• What you have to do:
Wherever a line in the data below holds "different", copy that line.
===== Information supplied
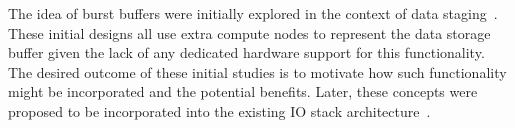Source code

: \documentclass[conference]{IEEEtran}
\begin{document}
The idea of burst buffers were initially explored in the context of data
staging~\cite{abbasi:2007:datatap,Abbasi:2009:datatap,nisar:2008:staging,zheng:2010:predata}.
These initial designs all use extra compute nodes to represent the data storage
buffer given the lack of any dedicated hardware support for this functionality.
The desired outcome of these initial studies is to motivate how such
functionality might be incorporated and the potential benefits.  Later, these
concepts were proposed to be incorporated into the existing IO stack
architecture~\cite{nowoczynski:2008:zest,bent:2012:challenges,bent:2012:burst-buffer}.

%
\end{document}
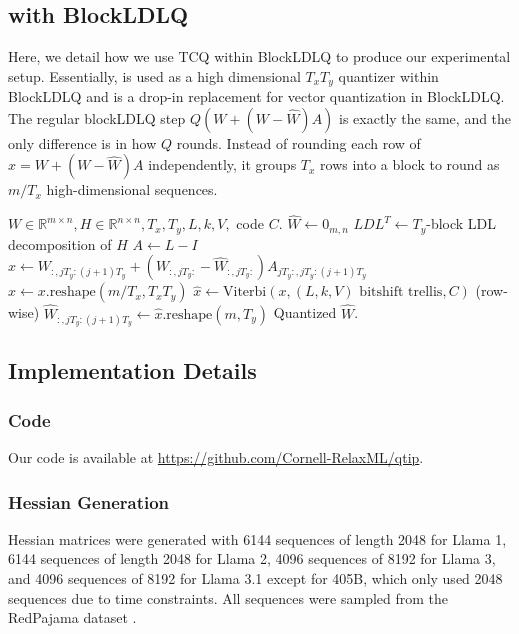 \subsection{\qts with BlockLDLQ}

Here, we detail how we use TCQ within BlockLDLQ to produce our experimental setup.
Essentially, \qts is used as a high dimensional $T_xT_y$ quantizer within BlockLDLQ and is a drop-in replacement for vector quantization in BlockLDLQ.
The regular blockLDLQ step $Q(W + (W - \hat W)A)$ is exactly the same, and the only difference is in how $Q$ rounds.
Instead of rounding each row of $x = W + (W - \hat W)A$ independently, it groups $T_x$ rows into a block to round as $m/T_x$ high-dimensional sequences.

\begin{algorithm}[h]
\caption{\qts with BlockLDLQ}
\begin{algorithmic}
\INPUT $W \in \mathbb{R}^{m \times n}, H \in \mathbb{R}^{n \times n}, T_x, T_y, L, k, V,$ code $C$. 
\STATE $\hat W \gets 0_{m, n}$
\STATE $LDL^T \gets T_y$-block LDL decomposition of $H$
\STATE $A \gets L - I$
\STATE $x \gets W_{:, jT_y:(j+1)T_y} + (W_{:, jT_y:} - \hat W_{:, jT_y:}) A_{jT_y:,jT_y:(j+1)T_y}$
\STATE $x \gets x\text{.reshape}(m/T_x, T_xT_y)$
\STATE $\hat x \gets \text{Viterbi}(x, (L, k, V) \text{ bitshift trellis}, C)$ (row-wise)
\STATE $\hat W_{:, jT_y:(j+1)T_y} \gets \hat x\text{.reshape}(m, T_y)$
\ENDFOR
\OUTPUT Quantized $\hat W$.
\end{algorithmic}
\label{alg:qtblockldlq}
\end{algorithm}



\subsection{Implementation Details}

\subsubsection{Code}

Our code is available at \url{https://github.com/Cornell-RelaxML/qtip}.

\subsubsection{Hessian Generation}

Hessian matrices were generated with 6144 sequences of length 2048 for Llama 1, 6144 sequences of length 2048 for Llama 2, 4096 sequences of 8192 for Llama 3, and 4096 sequences of 8192 for Llama 3.1 except for 405B, which only used 2048 sequences due to time constraints.
All sequences were sampled from the RedPajama dataset \cite{rpv1}.

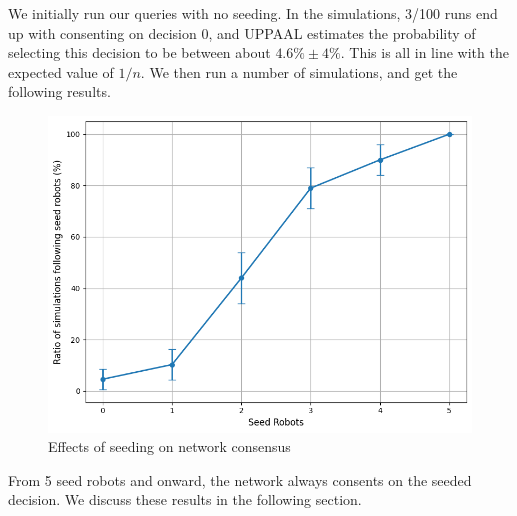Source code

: We initially run our queries with no seeding. In the simulations, 3/100 runs end up with consenting on decision 0, and UPPAAL estimates the probability of selecting this decision to be between about $4.6\% \pm 4\%$. This is all in line with the expected value of $1/n$.  We then run a number of simulations, and get the following results.
\begin{figure}[H]
    \centering
    \includegraphics[width=0.9\linewidth]{pictures/SeedGraph.png}
    \caption{Effects of seeding on network consensus}
    \label{fig:D_relResults}
\end{figure}
From 5 seed robots and onward, the network always consents on the seeded decision.
\newline
We discuss these results in the following section.
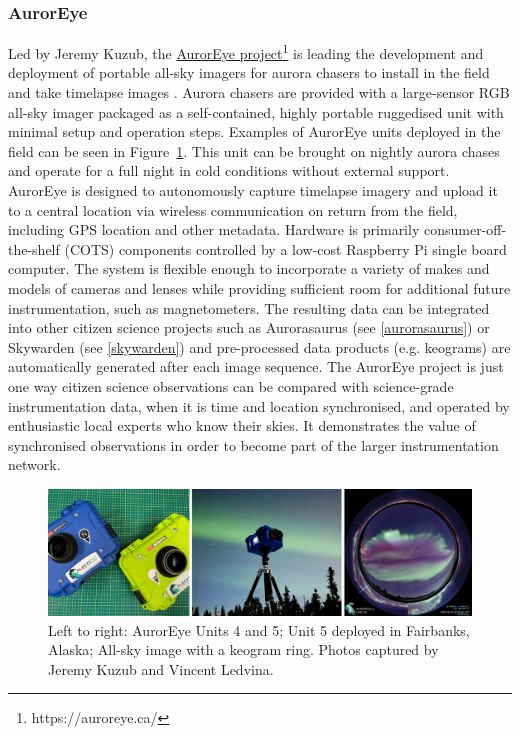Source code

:\documentclass{article}
\renewcommand{\cite}[1]{\parencite{#1}}
\begin{document}
\subsubsection{AurorEye}

Led by Jeremy Kuzub, the \href{https://auroreye.ca/}{AurorEye project}\footnote{https://auroreye.ca/} is leading the development and deployment of portable all-sky imagers for aurora chasers to install in the field and take timelapse images \cite{Kuzub2022}. Aurora chasers are provided with a large-sensor RGB all-sky imager packaged as a self-contained, highly portable ruggedised unit with minimal setup and operation steps. Examples of AurorEye units deployed in the field can be seen in Figure~\ref{fig-auroraeye}. This unit can be brought on nightly aurora chases and operate for a full night in cold conditions without external support. AurorEye is designed to autonomously capture timelapse imagery and upload it to a central location via wireless communication on return from the field, including GPS location and other metadata. Hardware is primarily consumer-off-the-shelf (COTS) components controlled by a low-cost Raspberry Pi single board computer. The system is flexible enough to incorporate a variety of makes and models of cameras and lenses while providing sufficient room for additional future instrumentation, such as magnetometers. The resulting data can be integrated into other citizen science projects such as Aurorasaurus (see \ref{aurorasaurus}) or Skywarden (see \ref{skywarden}) and pre-processed data products (e.g. keograms) are automatically generated after each image sequence. The AurorEye project is just one way citizen science observations can be compared with science-grade instrumentation data, when it is time and location synchronised, and operated by enthusiastic local experts who know their skies. It demonstrates the value of synchronised observations in order to become part of the larger instrumentation network. 

\begin{figure}
  \includegraphics[width=\linewidth]{Fig16_AurorEye.jpg}
  \caption{Left to right: AurorEye Units 4 and 5; Unit 5 deployed in Fairbanks, Alaska; All-sky image with a keogram ring. Photos captured by Jeremy Kuzub and Vincent Ledvina.}
  \label{fig-auroraeye}
\end{figure}
\end{document}
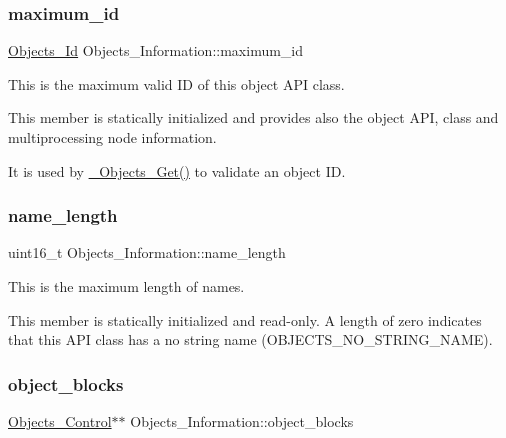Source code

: \subsubsection{\texorpdfstring{maximum\_id}{maximum\_id}}
{\footnotesize\ttfamily \mbox{\hyperlink{group__RTEMSScoreObject_ga5821f52a51072941bdd603e542d0863e}{Objects\+\_\+\+Id}} Objects\+\_\+\+Information\+::maximum\+\_\+id}



This is the maximum valid ID of this object A\+PI class. 

This member is statically initialized and provides also the object A\+PI, class and multiprocessing node information.

It is used by \mbox{\hyperlink{group__RTEMSScoreObject_gaccc5682133e4f65b8cb374eab9be2c9d}{\+\_\+\+Objects\+\_\+\+Get()}} to validate an object ID. \mbox{\label{structObjects__Information_a98fd0f4571cc24ceb57c70869bbc7154}} 
\subsubsection{\texorpdfstring{name\_length}{name\_length}}
{\footnotesize\ttfamily uint16\+\_\+t Objects\+\_\+\+Information\+::name\+\_\+length}



This is the maximum length of names. 

This member is statically initialized and read-\/only. A length of zero indicates that this A\+PI class has a no string name (O\+B\+J\+E\+C\+T\+S\+\_\+\+N\+O\+\_\+\+S\+T\+R\+I\+N\+G\+\_\+\+N\+A\+ME). \mbox{\label{structObjects__Information_abf727c0782225fa94a341268cfcbf412}} 
\subsubsection{\texorpdfstring{object\_blocks}{object\_blocks}}
{\footnotesize\ttfamily \mbox{\hyperlink{structObjects__Control}{Objects\+\_\+\+Control}}$\ast$$\ast$ Objects\+\_\+\+Information\+::object\+\_\+blocks}



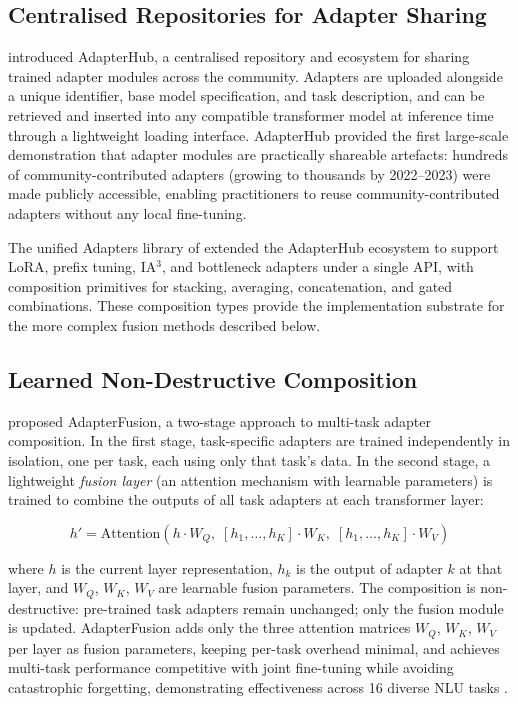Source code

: \subsection{Centralised Repositories for Adapter Sharing}
\label{sec:adapter_composition:hub}

\citet{Pfeiffer2020hub} introduced AdapterHub, a centralised repository and ecosystem for
sharing trained adapter modules across the community. Adapters are uploaded alongside a
unique identifier, base model specification, and task description, and can be retrieved
and inserted into any compatible transformer model at inference time through a
lightweight loading interface. AdapterHub provided the first large-scale demonstration
that adapter modules are practically shareable artefacts: hundreds of community-contributed
adapters (growing to thousands by 2022--2023) were made publicly accessible, enabling practitioners to
reuse community-contributed adapters without any local fine-tuning.

The unified Adapters library of \citet{PothAdapters2023} extended the AdapterHub
ecosystem to support LoRA, prefix tuning, IA$^3$, and bottleneck adapters under a single
API, with composition primitives for stacking, averaging, concatenation, and gated
combinations. These composition types provide the implementation substrate for the
more complex fusion methods described below.

\subsection{Learned Non-Destructive Composition}
\label{sec:adapter_composition:fusion}

\citet{Pfeiffer2021fusion} proposed AdapterFusion, a two-stage approach to multi-task
adapter composition. In the first stage, task-specific adapters are trained independently
in isolation, one per task, each using only that task's data. In the second stage,
a lightweight \textit{fusion layer} (an attention mechanism with learnable parameters) is trained to combine the outputs of all task adapters at each transformer layer:

\begin{equation}
h' = \mathrm{Attention}(h \cdot W_Q,\; [h_1, \ldots, h_K] \cdot W_K,\; [h_1, \ldots, h_K] \cdot W_V)
\label{eq:adapterfusion}
\end{equation}

where $h$ is the current layer representation, $h_k$ is the output of adapter $k$ at
that layer, and $W_Q$, $W_K$, $W_V$ are learnable fusion parameters. The composition
is non-destructive: pre-trained task adapters remain unchanged; only the fusion module
is updated. AdapterFusion adds only the three attention matrices $W_Q$, $W_K$, $W_V$ per layer as fusion parameters, keeping per-task overhead minimal, and achieves multi-task performance
competitive with joint fine-tuning while avoiding catastrophic forgetting, demonstrating
effectiveness across 16 diverse NLU tasks \citep{Pfeiffer2021fusion}.

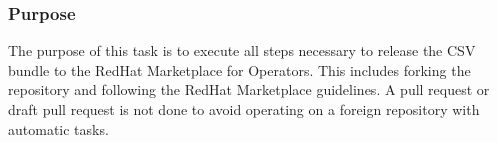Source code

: \subsubsection{Purpose}\label{subsubsec:release-redhat-marketplace-Purpose}

The purpose of this task is to execute all steps necessary to release the CSV bundle to the RedHat Marketplace for Operators.
This includes forking the repository and following the RedHat Marketplace guidelines.
A pull request or draft pull request is not done to avoid operating on a foreign repository with automatic tasks.
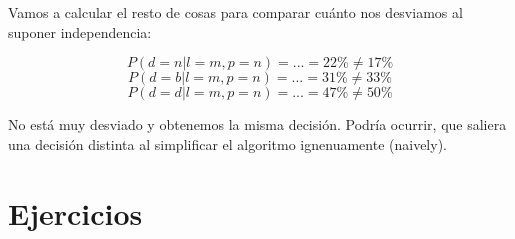 \documentclass{apuntes}
\begin{document}
Vamos a calcular el resto de cosas para comparar cuánto nos desviamos al suponer independencia:

\[ P(d=n | l=m,p=n) = ... = 22\% ≠ 17\% \]
\[ P(d=b | l=m,p=n) = ... = 31\% ≠ 33\% \]
\[ P(d=d | l=m,p=n) = ... = 47\% ≠ 50\% \]

No está muy desviado y obtenemos la misma decisión. Podría ocurrir, que saliera una decisión distinta al simplificar el algoritmo ignenuamente (naively).


\appendix

\chapter{Ejercicios}

\printindex
\end{document}
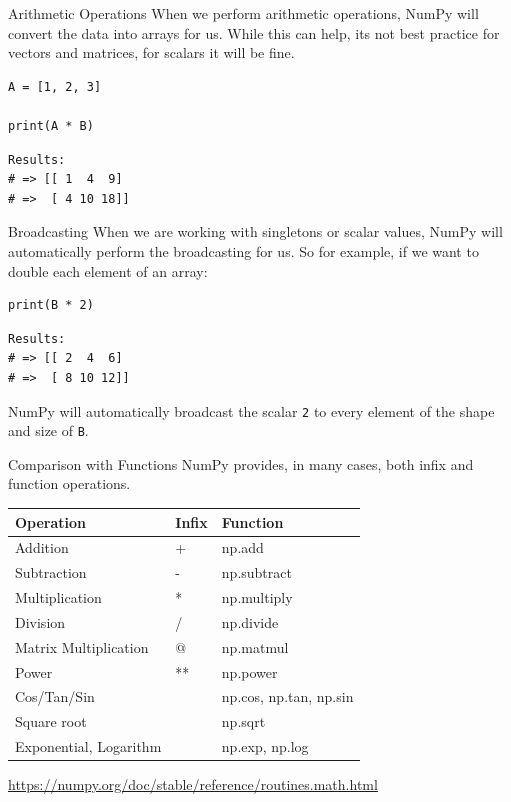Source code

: \documentclass[10pt]{beamer}
\begin{document}
\begin{frame}[label={sec:orga35f1dc},fragile]{Arithmetic Operations}
 When we perform arithmetic operations, NumPy will convert the data into arrays for
us. While this can help, its not best practice for vectors and matrices, for scalars
it will be fine.

\begin{verbatim}
A = [1, 2, 3]

print(A * B)
\end{verbatim}

\begin{verbatim}
Results: 
# => [[ 1  4  9]
# =>  [ 4 10 18]]
\end{verbatim}
\end{frame}

\begin{frame}[label={sec:org48535d4},fragile]{Broadcasting}
 When we are working with singletons or scalar values, NumPy will automatically
perform the broadcasting for us. So for example, if we want to double each element of
an array:

\begin{verbatim}
print(B * 2)
\end{verbatim}

\begin{verbatim}
Results: 
# => [[ 2  4  6]
# =>  [ 8 10 12]]
\end{verbatim}


NumPy will automatically broadcast the scalar \texttt{2} to every element of the shape and
size of \texttt{B}.
\end{frame}

\begin{frame}[label={sec:orgd0c43ed}]{Comparison with Functions}
NumPy provides, in many cases, both infix and function operations.

\begin{center}
\begin{tabular}{lll}
Operation & Infix & Function\\
\hline
Addition & + & np.add\\
Subtraction & - & np.subtract\\
Multiplication & * & np.multiply\\
Division & / & np.divide\\
Matrix Multiplication & @ & np.matmul\\
Power & ** & np.power\\
Cos/Tan/Sin &  & np.cos, np.tan, np.sin\\
Square root &  & np.sqrt\\
Exponential, Logarithm &  & np.exp, np.log\\
\end{tabular}
\end{center}

\url{https://numpy.org/doc/stable/reference/routines.math.html}
\end{frame}
\end{document}
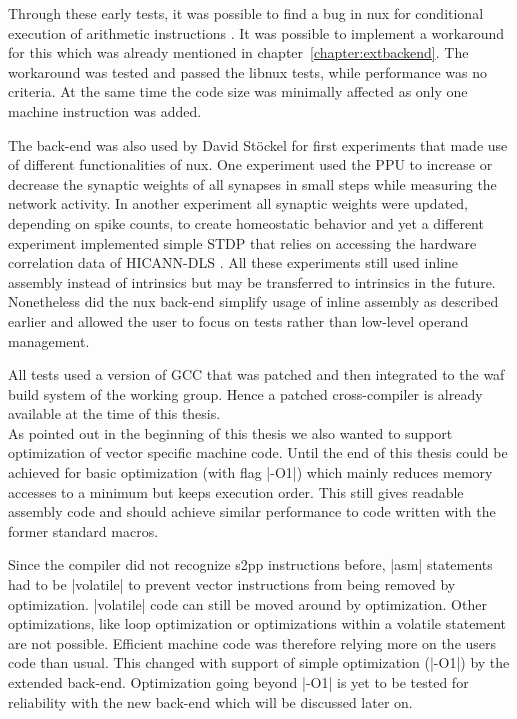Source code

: Through these early tests, it was possible to find a bug in nux for conditional execution of arithmetic instructions \cite{reponux}.
It was possible to implement a workaround for this which was already mentioned in chapter~\ref{chapter:extbackend}.
The workaround was tested and passed the libnux tests, while performance was no criteria.
At the same time the code size was minimally affected as only one machine instruction was added.

The back-end was also used by David Stöckel for first experiments that made use of different functionalities of nux.
One experiment used the \ac{PPU} to increase or decrease the synaptic weights of all synapses in small steps while measuring the network activity.
In another experiment all synaptic weights were updated, depending on spike counts, to create homeostatic behavior and yet a different experiment implemented simple \ac{STDP} that relies on accessing the hardware correlation data of \ac{HICANN-DLS} \cite{repostdp}.
All these experiments still used inline assembly instead of intrinsics but may be transferred to intrinsics in the future.
Nonetheless did the nux back-end simplify usage of inline assembly as described earlier and allowed the user to focus on tests rather than low-level operand management.

All tests used a version of \ac{GCC} that was patched and then integrated to the waf build system of the working group.
Hence a patched cross-compiler is already available at the time of this thesis.
\\
As pointed out in the beginning of this thesis we also wanted to support optimization of vector specific machine code.
Until the end of this thesis could be achieved for basic optimization (with flag |-O1|) which mainly reduces memory accesses to a minimum but keeps execution order.
This still gives readable assembly code and should achieve similar performance to code written with the former standard macros.

Since the compiler did not recognize \ac{s2pp} instructions before, |asm| statements had to be |volatile| to prevent vector instructions from being removed by optimization.
|volatile| code can still be moved around by optimization.
Other optimizations, like loop optimization or optimizations within a volatile statement are not possible.
Efficient machine code was therefore relying more on the users code than usual.
This changed with support of simple optimization (|-O1|) by the extended back-end.
Optimization going beyond |-O1| is yet to be tested for reliability with the new back-end which will be discussed later on.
==========
• Solution to the exercise:
The back-end was also used by David Stöckel for first experiments that made use of different functionalities of nux.
In another experiment all synaptic weights were updated, depending on spike counts, to create homeostatic behavior and yet a different experiment implemented simple \ac{STDP} that relies on accessing the hardware correlation data of \ac{HICANN-DLS} \cite{repostdp}.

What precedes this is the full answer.